- _Brief_: Return the full set of entries below exactly, leaving every image out.

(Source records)
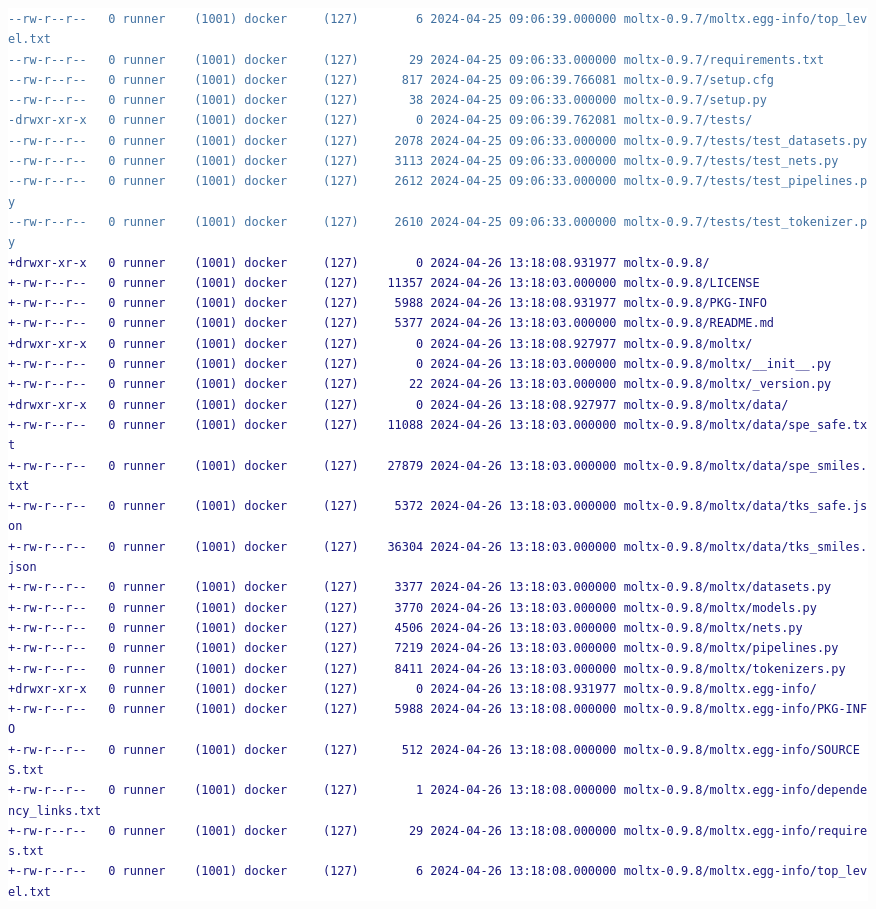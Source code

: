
 ```diff
--rw-r--r--   0 runner    (1001) docker     (127)        6 2024-04-25 09:06:39.000000 moltx-0.9.7/moltx.egg-info/top_level.txt
--rw-r--r--   0 runner    (1001) docker     (127)       29 2024-04-25 09:06:33.000000 moltx-0.9.7/requirements.txt
--rw-r--r--   0 runner    (1001) docker     (127)      817 2024-04-25 09:06:39.766081 moltx-0.9.7/setup.cfg
--rw-r--r--   0 runner    (1001) docker     (127)       38 2024-04-25 09:06:33.000000 moltx-0.9.7/setup.py
-drwxr-xr-x   0 runner    (1001) docker     (127)        0 2024-04-25 09:06:39.762081 moltx-0.9.7/tests/
--rw-r--r--   0 runner    (1001) docker     (127)     2078 2024-04-25 09:06:33.000000 moltx-0.9.7/tests/test_datasets.py
--rw-r--r--   0 runner    (1001) docker     (127)     3113 2024-04-25 09:06:33.000000 moltx-0.9.7/tests/test_nets.py
--rw-r--r--   0 runner    (1001) docker     (127)     2612 2024-04-25 09:06:33.000000 moltx-0.9.7/tests/test_pipelines.py
--rw-r--r--   0 runner    (1001) docker     (127)     2610 2024-04-25 09:06:33.000000 moltx-0.9.7/tests/test_tokenizer.py
+drwxr-xr-x   0 runner    (1001) docker     (127)        0 2024-04-26 13:18:08.931977 moltx-0.9.8/
+-rw-r--r--   0 runner    (1001) docker     (127)    11357 2024-04-26 13:18:03.000000 moltx-0.9.8/LICENSE
+-rw-r--r--   0 runner    (1001) docker     (127)     5988 2024-04-26 13:18:08.931977 moltx-0.9.8/PKG-INFO
+-rw-r--r--   0 runner    (1001) docker     (127)     5377 2024-04-26 13:18:03.000000 moltx-0.9.8/README.md
+drwxr-xr-x   0 runner    (1001) docker     (127)        0 2024-04-26 13:18:08.927977 moltx-0.9.8/moltx/
+-rw-r--r--   0 runner    (1001) docker     (127)        0 2024-04-26 13:18:03.000000 moltx-0.9.8/moltx/__init__.py
+-rw-r--r--   0 runner    (1001) docker     (127)       22 2024-04-26 13:18:03.000000 moltx-0.9.8/moltx/_version.py
+drwxr-xr-x   0 runner    (1001) docker     (127)        0 2024-04-26 13:18:08.927977 moltx-0.9.8/moltx/data/
+-rw-r--r--   0 runner    (1001) docker     (127)    11088 2024-04-26 13:18:03.000000 moltx-0.9.8/moltx/data/spe_safe.txt
+-rw-r--r--   0 runner    (1001) docker     (127)    27879 2024-04-26 13:18:03.000000 moltx-0.9.8/moltx/data/spe_smiles.txt
+-rw-r--r--   0 runner    (1001) docker     (127)     5372 2024-04-26 13:18:03.000000 moltx-0.9.8/moltx/data/tks_safe.json
+-rw-r--r--   0 runner    (1001) docker     (127)    36304 2024-04-26 13:18:03.000000 moltx-0.9.8/moltx/data/tks_smiles.json
+-rw-r--r--   0 runner    (1001) docker     (127)     3377 2024-04-26 13:18:03.000000 moltx-0.9.8/moltx/datasets.py
+-rw-r--r--   0 runner    (1001) docker     (127)     3770 2024-04-26 13:18:03.000000 moltx-0.9.8/moltx/models.py
+-rw-r--r--   0 runner    (1001) docker     (127)     4506 2024-04-26 13:18:03.000000 moltx-0.9.8/moltx/nets.py
+-rw-r--r--   0 runner    (1001) docker     (127)     7219 2024-04-26 13:18:03.000000 moltx-0.9.8/moltx/pipelines.py
+-rw-r--r--   0 runner    (1001) docker     (127)     8411 2024-04-26 13:18:03.000000 moltx-0.9.8/moltx/tokenizers.py
+drwxr-xr-x   0 runner    (1001) docker     (127)        0 2024-04-26 13:18:08.931977 moltx-0.9.8/moltx.egg-info/
+-rw-r--r--   0 runner    (1001) docker     (127)     5988 2024-04-26 13:18:08.000000 moltx-0.9.8/moltx.egg-info/PKG-INFO
+-rw-r--r--   0 runner    (1001) docker     (127)      512 2024-04-26 13:18:08.000000 moltx-0.9.8/moltx.egg-info/SOURCES.txt
+-rw-r--r--   0 runner    (1001) docker     (127)        1 2024-04-26 13:18:08.000000 moltx-0.9.8/moltx.egg-info/dependency_links.txt
+-rw-r--r--   0 runner    (1001) docker     (127)       29 2024-04-26 13:18:08.000000 moltx-0.9.8/moltx.egg-info/requires.txt
+-rw-r--r--   0 runner    (1001) docker     (127)        6 2024-04-26 13:18:08.000000 moltx-0.9.8/moltx.egg-info/top_level.txt
```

- _Task solution_:
Source code

:
 ```diff
--rw-r--r--   0 runner    (1001) docker     (127)        6 2024-04-25 09:06:39.000000 moltx-0.9.7/moltx.egg-info/top_level.txt
--rw-r--r--   0 runner    (1001) docker     (127)       29 2024-04-25 09:06:33.000000 moltx-0.9.7/requirements.txt
--rw-r--r--   0 runner    (1001) docker     (127)      817 2024-04-25 09:06:39.766081 moltx-0.9.7/setup.cfg
--rw-r--r--   0 runner    (1001) docker     (127)       38 2024-04-25 09:06:33.000000 moltx-0.9.7/setup.py
-drwxr-xr-x   0 runner    (1001) docker     (127)        0 2024-04-25 09:06:39.762081 moltx-0.9.7/tests/
--rw-r--r--   0 runner    (1001) docker     (127)     2078 2024-04-25 09:06:33.000000 moltx-0.9.7/tests/test_datasets.py
--rw-r--r--   0 runner    (1001) docker     (127)     3113 2024-04-25 09:06:33.000000 moltx-0.9.7/tests/test_nets.py
--rw-r--r--   0 runner    (1001) docker     (127)     2612 2024-04-25 09:06:33.000000 moltx-0.9.7/tests/test_pipelines.py
--rw-r--r--   0 runner    (1001) docker     (127)     2610 2024-04-25 09:06:33.000000 moltx-0.9.7/tests/test_tokenizer.py
+drwxr-xr-x   0 runner    (1001) docker     (127)        0 2024-04-26 13:18:08.931977 moltx-0.9.8/
+-rw-r--r--   0 runner    (1001) docker     (127)    11357 2024-04-26 13:18:03.000000 moltx-0.9.8/LICENSE
+-rw-r--r--   0 runner    (1001) docker     (127)     5988 2024-04-26 13:18:08.931977 moltx-0.9.8/PKG-INFO
+-rw-r--r--   0 runner    (1001) docker     (127)     5377 2024-04-26 13:18:03.000000 moltx-0.9.8/README.md
+drwxr-xr-x   0 runner    (1001) docker     (127)        0 2024-04-26 13:18:08.927977 moltx-0.9.8/moltx/
+-rw-r--r--   0 runner    (1001) docker     (127)        0 2024-04-26 13:18:03.000000 moltx-0.9.8/moltx/__init__.py
+-rw-r--r--   0 runner    (1001) docker     (127)       22 2024-04-26 13:18:03.000000 moltx-0.9.8/moltx/_version.py
+drwxr-xr-x   0 runner    (1001) docker     (127)        0 2024-04-26 13:18:08.927977 moltx-0.9.8/moltx/data/
+-rw-r--r--   0 runner    (1001) docker     (127)    11088 2024-04-26 13:18:03.000000 moltx-0.9.8/moltx/data/spe_safe.txt
+-rw-r--r--   0 runner    (1001) docker     (127)    27879 2024-04-26 13:18:03.000000 moltx-0.9.8/moltx/data/spe_smiles.txt
+-rw-r--r--   0 runner    (1001) docker     (127)     5372 2024-04-26 13:18:03.000000 moltx-0.9.8/moltx/data/tks_safe.json
+-rw-r--r--   0 runner    (1001) docker     (127)    36304 2024-04-26 13:18:03.000000 moltx-0.9.8/moltx/data/tks_smiles.json
+-rw-r--r--   0 runner    (1001) docker     (127)     3377 2024-04-26 13:18:03.000000 moltx-0.9.8/moltx/datasets.py
+-rw-r--r--   0 runner    (1001) docker     (127)     3770 2024-04-26 13:18:03.000000 moltx-0.9.8/moltx/models.py
+-rw-r--r--   0 runner    (1001) docker     (127)     4506 2024-04-26 13:18:03.000000 moltx-0.9.8/moltx/nets.py
+-rw-r--r--   0 runner    (1001) docker     (127)     7219 2024-04-26 13:18:03.000000 moltx-0.9.8/moltx/pipelines.py
+-rw-r--r--   0 runner    (1001) docker     (127)     8411 2024-04-26 13:18:03.000000 moltx-0.9.8/moltx/tokenizers.py
+drwxr-xr-x   0 runner    (1001) docker     (127)        0 2024-04-26 13:18:08.931977 moltx-0.9.8/moltx.egg-info/
+-rw-r--r--   0 runner    (1001) docker     (127)     5988 2024-04-26 13:18:08.000000 moltx-0.9.8/moltx.egg-info/PKG-INFO
+-rw-r--r--   0 runner    (1001) docker     (127)      512 2024-04-26 13:18:08.000000 moltx-0.9.8/moltx.egg-info/SOURCES.txt
+-rw-r--r--   0 runner    (1001) docker     (127)        1 2024-04-26 13:18:08.000000 moltx-0.9.8/moltx.egg-info/dependency_links.txt
+-rw-r--r--   0 runner    (1001) docker     (127)       29 2024-04-26 13:18:08.000000 moltx-0.9.8/moltx.egg-info/requires.txt
+-rw-r--r--   0 runner    (1001) docker     (127)        6 2024-04-26 13:18:08.000000 moltx-0.9.8/moltx.egg-info/top_level.txt
```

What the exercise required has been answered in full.